[Data provided — start]

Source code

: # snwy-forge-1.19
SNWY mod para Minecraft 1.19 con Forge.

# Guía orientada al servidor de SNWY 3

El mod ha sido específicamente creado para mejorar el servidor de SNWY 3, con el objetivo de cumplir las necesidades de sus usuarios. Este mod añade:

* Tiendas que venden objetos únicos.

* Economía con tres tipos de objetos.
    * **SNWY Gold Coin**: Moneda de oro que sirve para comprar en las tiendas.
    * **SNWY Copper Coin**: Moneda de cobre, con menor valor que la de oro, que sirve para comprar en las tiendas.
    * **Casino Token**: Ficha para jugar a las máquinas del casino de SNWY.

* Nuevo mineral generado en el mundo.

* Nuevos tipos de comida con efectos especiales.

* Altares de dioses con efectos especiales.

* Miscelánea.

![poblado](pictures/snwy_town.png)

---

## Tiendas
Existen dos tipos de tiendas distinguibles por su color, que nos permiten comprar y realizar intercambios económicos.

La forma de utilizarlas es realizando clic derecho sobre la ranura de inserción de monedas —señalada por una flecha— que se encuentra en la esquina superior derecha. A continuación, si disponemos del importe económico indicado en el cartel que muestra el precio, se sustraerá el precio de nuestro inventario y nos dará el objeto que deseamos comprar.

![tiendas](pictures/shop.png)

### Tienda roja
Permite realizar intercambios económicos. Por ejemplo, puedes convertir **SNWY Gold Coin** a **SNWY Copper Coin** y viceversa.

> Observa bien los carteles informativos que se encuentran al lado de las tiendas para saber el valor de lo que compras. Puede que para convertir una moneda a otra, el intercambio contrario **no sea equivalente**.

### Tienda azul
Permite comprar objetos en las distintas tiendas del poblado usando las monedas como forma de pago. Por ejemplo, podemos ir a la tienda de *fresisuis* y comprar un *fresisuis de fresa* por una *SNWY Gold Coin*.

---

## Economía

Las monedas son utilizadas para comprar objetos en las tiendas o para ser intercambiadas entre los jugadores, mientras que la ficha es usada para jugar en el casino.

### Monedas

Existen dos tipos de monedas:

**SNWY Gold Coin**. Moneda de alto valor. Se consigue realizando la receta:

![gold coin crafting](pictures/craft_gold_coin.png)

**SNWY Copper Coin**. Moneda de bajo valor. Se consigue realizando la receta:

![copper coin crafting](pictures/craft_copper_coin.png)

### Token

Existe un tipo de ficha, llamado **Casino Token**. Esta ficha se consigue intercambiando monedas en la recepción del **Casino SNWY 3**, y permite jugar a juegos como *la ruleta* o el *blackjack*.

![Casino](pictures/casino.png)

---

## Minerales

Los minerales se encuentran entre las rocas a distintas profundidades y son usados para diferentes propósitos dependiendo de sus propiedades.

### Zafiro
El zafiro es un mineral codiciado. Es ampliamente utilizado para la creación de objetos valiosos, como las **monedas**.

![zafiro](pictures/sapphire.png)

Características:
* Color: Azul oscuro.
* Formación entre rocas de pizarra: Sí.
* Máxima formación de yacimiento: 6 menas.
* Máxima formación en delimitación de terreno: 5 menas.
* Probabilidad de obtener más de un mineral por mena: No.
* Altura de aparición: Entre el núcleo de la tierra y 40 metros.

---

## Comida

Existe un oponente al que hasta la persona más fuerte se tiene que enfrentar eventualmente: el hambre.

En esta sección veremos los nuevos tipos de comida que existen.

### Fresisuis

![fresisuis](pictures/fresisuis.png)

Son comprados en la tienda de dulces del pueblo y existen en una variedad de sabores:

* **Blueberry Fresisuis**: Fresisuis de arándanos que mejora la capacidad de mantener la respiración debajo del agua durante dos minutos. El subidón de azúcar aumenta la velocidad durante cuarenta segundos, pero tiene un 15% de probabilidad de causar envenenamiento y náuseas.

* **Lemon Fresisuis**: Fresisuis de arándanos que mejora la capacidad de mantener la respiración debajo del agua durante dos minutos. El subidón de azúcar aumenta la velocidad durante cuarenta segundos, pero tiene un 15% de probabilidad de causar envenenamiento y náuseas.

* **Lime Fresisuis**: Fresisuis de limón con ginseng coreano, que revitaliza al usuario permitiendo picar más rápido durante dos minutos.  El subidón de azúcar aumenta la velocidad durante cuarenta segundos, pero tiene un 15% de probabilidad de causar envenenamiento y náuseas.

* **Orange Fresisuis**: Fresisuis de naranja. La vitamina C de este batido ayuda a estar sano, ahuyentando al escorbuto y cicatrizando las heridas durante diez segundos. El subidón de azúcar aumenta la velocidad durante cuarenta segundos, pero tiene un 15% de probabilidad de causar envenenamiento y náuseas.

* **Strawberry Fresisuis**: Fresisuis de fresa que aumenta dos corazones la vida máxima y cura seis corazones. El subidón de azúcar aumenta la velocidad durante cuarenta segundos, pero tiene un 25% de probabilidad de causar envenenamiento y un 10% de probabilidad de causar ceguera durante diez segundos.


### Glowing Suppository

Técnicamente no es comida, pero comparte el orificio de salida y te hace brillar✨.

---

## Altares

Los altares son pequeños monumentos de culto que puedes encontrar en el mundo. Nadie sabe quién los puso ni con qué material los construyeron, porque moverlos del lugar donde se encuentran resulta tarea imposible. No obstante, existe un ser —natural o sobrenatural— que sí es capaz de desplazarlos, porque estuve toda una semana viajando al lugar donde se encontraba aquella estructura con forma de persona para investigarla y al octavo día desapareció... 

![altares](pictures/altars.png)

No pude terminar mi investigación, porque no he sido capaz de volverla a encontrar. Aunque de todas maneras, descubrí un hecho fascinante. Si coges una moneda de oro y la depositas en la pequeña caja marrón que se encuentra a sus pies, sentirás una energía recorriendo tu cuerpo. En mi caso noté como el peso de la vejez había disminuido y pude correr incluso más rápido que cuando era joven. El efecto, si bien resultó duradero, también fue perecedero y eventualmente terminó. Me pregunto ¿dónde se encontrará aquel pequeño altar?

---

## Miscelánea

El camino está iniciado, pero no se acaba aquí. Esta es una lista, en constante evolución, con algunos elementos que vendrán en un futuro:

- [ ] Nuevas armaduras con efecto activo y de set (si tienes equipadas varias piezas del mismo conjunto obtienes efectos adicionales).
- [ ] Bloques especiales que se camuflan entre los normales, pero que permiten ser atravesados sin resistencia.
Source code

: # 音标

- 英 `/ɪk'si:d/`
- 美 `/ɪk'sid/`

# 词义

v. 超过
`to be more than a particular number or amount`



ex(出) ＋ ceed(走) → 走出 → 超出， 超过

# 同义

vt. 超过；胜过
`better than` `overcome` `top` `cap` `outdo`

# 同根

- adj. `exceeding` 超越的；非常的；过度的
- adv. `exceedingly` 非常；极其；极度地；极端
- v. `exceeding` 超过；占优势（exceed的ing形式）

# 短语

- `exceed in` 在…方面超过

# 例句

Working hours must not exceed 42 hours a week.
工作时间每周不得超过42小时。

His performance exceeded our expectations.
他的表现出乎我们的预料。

[Data provided — finish]

Problem requirements: If a line in the entries above holds the word "sirve", count it; then report the total alone.

Written solution: 2